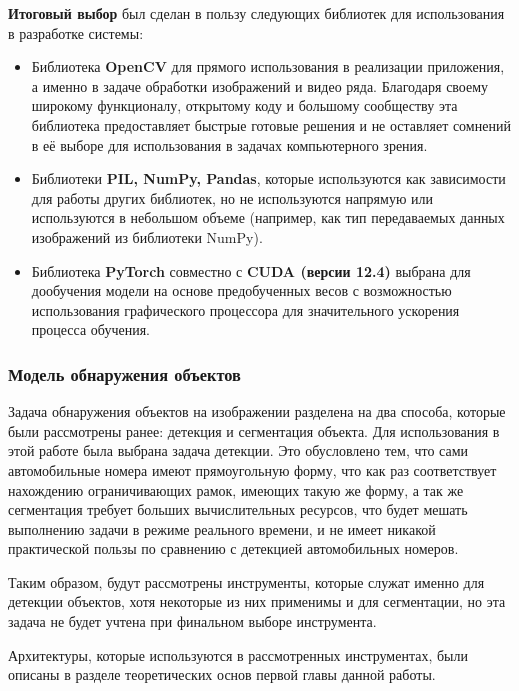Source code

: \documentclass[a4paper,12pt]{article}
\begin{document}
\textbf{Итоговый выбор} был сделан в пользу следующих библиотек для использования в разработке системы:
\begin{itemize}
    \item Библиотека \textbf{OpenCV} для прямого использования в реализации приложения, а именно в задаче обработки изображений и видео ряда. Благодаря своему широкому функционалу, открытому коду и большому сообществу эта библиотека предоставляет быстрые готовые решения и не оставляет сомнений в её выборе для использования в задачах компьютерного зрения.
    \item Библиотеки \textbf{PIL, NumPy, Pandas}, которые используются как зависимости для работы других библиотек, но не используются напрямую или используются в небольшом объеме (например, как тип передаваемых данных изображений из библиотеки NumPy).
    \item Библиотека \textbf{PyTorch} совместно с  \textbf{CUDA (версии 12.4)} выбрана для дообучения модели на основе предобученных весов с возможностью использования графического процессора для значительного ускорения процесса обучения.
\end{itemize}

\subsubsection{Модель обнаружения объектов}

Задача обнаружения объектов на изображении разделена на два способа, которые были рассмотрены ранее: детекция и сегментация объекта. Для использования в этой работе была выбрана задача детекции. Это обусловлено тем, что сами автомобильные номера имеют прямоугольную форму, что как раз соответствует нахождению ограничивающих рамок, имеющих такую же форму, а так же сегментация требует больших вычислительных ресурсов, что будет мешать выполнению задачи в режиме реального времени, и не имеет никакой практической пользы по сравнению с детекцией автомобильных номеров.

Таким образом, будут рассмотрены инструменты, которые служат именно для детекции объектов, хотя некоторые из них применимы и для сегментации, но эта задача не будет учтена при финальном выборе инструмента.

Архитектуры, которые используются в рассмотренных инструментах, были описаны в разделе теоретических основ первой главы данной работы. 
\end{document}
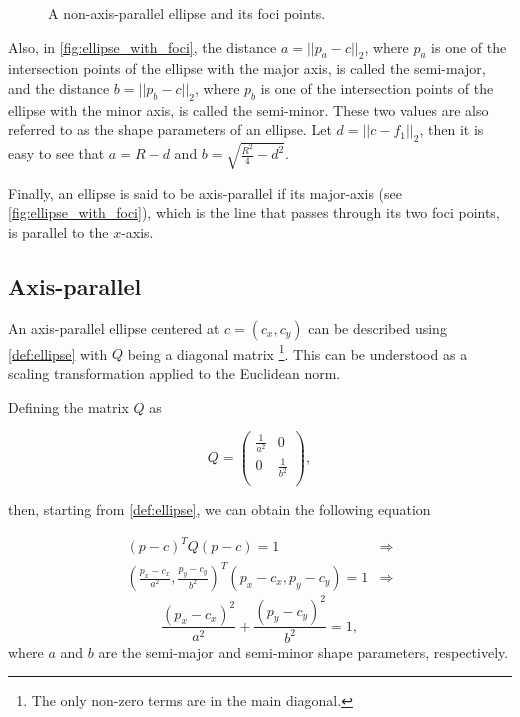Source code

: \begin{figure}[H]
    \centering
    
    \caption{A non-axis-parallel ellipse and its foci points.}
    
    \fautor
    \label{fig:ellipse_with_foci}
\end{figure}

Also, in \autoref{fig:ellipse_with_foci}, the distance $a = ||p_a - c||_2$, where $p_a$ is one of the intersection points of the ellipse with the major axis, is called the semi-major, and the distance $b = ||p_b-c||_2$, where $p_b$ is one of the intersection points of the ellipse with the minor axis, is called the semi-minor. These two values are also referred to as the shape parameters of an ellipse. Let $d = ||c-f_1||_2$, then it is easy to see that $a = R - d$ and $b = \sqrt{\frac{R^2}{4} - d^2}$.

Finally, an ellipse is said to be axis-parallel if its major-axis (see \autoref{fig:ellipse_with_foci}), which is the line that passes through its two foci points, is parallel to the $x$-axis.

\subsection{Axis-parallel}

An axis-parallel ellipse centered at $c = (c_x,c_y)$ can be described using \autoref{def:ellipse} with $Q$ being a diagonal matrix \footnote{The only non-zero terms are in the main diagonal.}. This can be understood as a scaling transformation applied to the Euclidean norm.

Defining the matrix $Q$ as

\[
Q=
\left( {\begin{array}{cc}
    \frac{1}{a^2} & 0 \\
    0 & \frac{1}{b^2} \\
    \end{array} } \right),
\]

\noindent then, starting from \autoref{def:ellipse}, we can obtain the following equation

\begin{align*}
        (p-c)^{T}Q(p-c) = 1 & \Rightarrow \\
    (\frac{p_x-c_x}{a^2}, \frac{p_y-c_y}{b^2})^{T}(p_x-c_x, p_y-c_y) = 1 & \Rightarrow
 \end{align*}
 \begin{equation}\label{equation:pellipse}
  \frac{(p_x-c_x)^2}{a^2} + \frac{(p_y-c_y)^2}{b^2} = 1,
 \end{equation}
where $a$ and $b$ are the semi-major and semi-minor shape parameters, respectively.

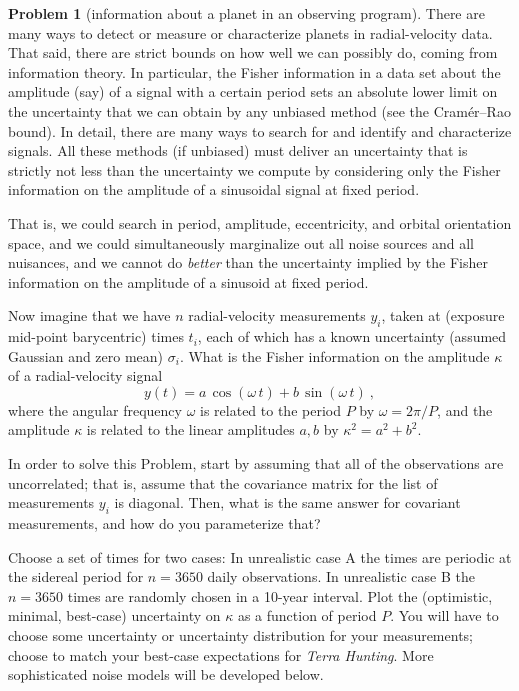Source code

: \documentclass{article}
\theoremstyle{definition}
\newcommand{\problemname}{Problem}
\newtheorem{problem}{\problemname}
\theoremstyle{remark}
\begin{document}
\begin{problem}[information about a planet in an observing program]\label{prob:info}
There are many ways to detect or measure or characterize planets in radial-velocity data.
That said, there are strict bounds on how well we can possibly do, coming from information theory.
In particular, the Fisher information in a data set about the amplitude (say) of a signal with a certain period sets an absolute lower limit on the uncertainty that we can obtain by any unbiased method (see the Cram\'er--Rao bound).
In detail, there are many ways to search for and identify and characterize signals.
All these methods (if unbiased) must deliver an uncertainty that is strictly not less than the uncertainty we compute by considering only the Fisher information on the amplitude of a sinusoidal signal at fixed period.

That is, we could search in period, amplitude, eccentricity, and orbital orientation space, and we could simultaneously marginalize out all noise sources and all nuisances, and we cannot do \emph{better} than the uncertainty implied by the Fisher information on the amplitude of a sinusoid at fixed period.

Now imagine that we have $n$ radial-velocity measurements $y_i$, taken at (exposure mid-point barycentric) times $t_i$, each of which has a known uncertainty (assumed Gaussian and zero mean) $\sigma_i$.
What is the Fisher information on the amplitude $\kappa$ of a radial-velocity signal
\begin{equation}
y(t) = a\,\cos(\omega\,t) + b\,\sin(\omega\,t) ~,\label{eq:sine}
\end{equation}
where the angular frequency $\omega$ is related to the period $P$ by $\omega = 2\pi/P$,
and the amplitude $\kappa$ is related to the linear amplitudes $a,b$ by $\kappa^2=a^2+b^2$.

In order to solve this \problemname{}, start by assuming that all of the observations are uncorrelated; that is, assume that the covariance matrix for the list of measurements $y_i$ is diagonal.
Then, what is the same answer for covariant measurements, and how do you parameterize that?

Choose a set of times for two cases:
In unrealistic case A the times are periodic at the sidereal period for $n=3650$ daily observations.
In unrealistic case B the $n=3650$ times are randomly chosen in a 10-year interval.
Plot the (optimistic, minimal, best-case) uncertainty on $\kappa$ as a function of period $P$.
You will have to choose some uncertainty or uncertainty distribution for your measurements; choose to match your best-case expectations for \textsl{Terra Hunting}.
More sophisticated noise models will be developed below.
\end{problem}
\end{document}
○ ○ ○
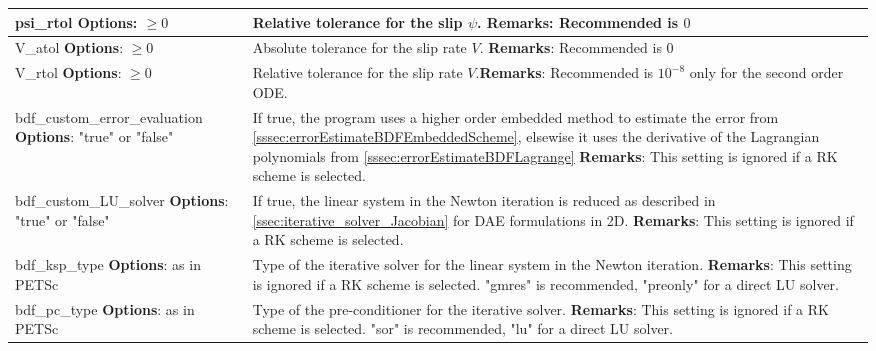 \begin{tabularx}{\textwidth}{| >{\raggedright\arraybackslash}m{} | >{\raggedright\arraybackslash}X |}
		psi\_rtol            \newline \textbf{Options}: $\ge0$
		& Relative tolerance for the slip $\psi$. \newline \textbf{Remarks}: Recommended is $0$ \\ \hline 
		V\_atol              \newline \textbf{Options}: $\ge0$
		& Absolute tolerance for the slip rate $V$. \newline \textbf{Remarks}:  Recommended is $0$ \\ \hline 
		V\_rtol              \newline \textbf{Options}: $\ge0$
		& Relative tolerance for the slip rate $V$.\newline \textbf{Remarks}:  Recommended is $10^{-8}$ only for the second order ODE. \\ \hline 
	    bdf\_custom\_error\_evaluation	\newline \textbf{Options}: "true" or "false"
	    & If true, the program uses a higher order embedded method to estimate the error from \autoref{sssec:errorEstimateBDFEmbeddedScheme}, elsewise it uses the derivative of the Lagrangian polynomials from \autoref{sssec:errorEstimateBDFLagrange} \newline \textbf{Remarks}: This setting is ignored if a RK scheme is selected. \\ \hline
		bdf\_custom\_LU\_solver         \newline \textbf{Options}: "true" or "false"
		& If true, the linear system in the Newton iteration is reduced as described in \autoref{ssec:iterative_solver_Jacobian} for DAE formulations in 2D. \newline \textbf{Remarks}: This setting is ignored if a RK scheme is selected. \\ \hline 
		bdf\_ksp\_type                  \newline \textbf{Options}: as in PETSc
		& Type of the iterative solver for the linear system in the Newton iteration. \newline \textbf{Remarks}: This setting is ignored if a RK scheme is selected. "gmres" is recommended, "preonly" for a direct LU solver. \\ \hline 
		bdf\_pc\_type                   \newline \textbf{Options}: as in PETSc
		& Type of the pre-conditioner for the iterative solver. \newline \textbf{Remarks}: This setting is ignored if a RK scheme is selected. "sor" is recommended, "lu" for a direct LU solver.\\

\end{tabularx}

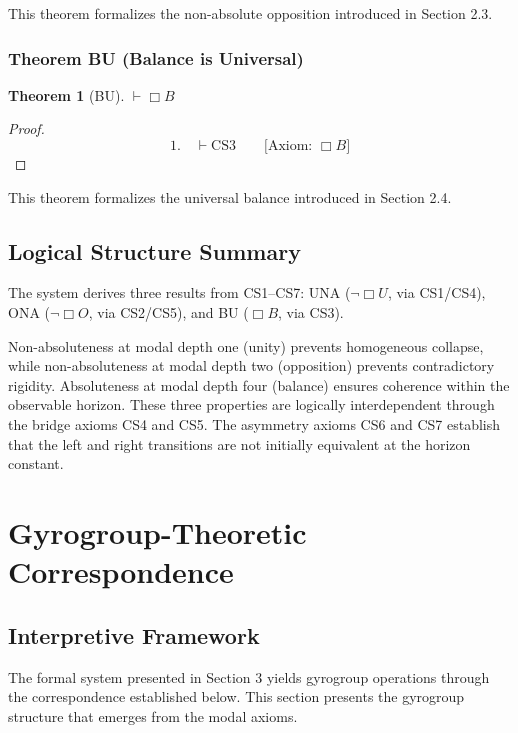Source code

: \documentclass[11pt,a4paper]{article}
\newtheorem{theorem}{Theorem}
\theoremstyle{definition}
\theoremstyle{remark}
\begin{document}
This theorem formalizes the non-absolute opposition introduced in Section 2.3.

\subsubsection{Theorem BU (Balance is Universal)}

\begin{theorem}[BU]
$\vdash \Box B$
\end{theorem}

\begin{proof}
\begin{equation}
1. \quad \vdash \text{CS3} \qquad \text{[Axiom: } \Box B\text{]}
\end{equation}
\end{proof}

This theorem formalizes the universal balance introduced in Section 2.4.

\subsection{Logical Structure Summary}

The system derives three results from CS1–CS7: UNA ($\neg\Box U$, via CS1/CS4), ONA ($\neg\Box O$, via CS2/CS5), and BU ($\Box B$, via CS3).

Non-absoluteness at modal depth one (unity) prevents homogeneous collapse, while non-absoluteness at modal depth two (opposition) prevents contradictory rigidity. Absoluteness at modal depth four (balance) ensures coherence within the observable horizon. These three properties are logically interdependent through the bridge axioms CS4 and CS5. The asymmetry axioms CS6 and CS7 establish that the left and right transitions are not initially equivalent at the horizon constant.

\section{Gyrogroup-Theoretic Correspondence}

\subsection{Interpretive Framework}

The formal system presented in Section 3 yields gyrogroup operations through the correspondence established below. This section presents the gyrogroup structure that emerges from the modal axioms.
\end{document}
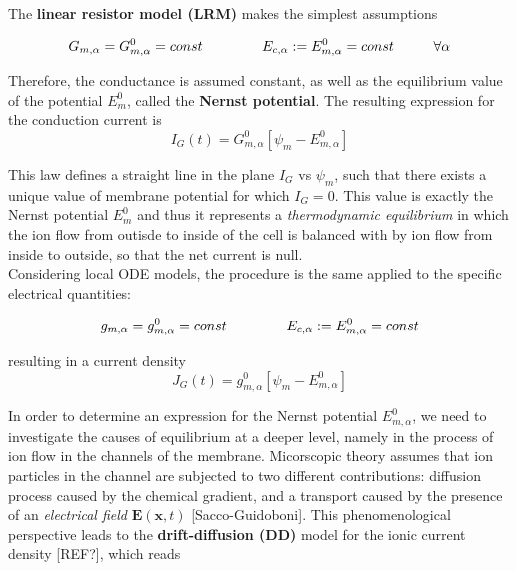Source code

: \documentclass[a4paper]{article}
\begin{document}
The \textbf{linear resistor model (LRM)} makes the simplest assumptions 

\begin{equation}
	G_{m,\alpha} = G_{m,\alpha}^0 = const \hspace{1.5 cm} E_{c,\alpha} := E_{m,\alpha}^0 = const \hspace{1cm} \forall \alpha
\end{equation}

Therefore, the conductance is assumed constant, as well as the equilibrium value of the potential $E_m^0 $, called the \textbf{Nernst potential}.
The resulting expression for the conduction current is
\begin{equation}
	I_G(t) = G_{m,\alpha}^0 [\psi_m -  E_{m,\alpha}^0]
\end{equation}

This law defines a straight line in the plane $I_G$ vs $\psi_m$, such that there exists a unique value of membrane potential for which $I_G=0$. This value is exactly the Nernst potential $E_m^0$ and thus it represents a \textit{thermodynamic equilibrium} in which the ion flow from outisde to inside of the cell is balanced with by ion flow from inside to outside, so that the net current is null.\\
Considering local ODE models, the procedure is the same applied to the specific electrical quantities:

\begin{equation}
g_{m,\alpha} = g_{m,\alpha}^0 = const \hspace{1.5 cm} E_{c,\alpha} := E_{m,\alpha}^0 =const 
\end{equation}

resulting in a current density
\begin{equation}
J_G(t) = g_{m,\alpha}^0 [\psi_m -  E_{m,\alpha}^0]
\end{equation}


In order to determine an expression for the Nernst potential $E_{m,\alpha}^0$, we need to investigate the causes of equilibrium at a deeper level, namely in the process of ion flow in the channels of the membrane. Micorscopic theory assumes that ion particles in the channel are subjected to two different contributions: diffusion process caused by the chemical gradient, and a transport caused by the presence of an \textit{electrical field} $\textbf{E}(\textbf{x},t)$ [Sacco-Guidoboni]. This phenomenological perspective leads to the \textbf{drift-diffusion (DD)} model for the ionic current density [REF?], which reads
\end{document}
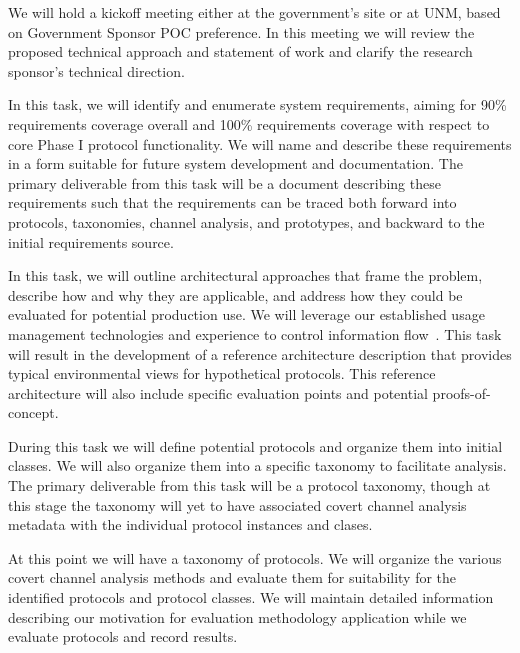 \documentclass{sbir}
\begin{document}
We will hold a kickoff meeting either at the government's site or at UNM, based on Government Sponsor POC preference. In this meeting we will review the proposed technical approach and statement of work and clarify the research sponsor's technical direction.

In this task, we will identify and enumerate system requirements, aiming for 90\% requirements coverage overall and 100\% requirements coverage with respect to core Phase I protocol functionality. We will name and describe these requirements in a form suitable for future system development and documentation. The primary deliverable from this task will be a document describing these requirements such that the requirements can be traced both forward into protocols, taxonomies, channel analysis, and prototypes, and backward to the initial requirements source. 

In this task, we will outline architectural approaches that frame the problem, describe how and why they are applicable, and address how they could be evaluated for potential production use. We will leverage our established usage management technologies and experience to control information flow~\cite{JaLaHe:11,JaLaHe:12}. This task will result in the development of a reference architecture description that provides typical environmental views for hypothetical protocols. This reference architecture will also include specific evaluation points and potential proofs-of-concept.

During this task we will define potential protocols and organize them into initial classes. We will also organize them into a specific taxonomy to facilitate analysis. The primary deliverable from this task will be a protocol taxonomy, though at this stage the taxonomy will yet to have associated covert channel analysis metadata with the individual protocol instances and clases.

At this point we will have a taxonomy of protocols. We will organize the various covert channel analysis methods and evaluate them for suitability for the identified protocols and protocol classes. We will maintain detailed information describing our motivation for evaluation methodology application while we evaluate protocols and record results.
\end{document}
○ ○ ○
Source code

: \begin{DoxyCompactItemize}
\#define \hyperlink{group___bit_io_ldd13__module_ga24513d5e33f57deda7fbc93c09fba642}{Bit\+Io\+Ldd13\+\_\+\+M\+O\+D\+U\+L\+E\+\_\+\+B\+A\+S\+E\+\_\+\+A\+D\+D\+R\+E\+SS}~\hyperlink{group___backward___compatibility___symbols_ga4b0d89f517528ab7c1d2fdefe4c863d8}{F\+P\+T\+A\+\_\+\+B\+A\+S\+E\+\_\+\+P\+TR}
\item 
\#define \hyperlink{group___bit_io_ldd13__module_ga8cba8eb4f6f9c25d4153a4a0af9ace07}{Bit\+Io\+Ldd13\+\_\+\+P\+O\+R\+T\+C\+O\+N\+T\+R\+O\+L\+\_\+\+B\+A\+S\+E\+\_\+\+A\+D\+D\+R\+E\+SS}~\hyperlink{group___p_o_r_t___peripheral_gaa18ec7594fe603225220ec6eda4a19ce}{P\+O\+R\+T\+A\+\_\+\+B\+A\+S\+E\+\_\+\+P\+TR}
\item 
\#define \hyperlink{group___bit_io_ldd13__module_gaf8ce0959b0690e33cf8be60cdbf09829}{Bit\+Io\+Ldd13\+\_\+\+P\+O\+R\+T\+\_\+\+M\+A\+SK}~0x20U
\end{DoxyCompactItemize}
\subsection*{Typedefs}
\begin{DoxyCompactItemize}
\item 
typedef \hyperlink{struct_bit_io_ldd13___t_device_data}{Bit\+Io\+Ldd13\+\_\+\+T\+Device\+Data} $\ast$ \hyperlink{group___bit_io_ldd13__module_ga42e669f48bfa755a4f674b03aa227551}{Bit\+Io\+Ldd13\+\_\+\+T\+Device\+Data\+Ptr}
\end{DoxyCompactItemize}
○ ○ ○
## TASK INSTRUCTIONS
Scan the material above for the string "many", returning each line that contains it.

## EXPECTED ANSWER
There are many ways to detect or measure or characterize planets in radial-velocity data.
In detail, there are many ways to search for and identify and characterize signals.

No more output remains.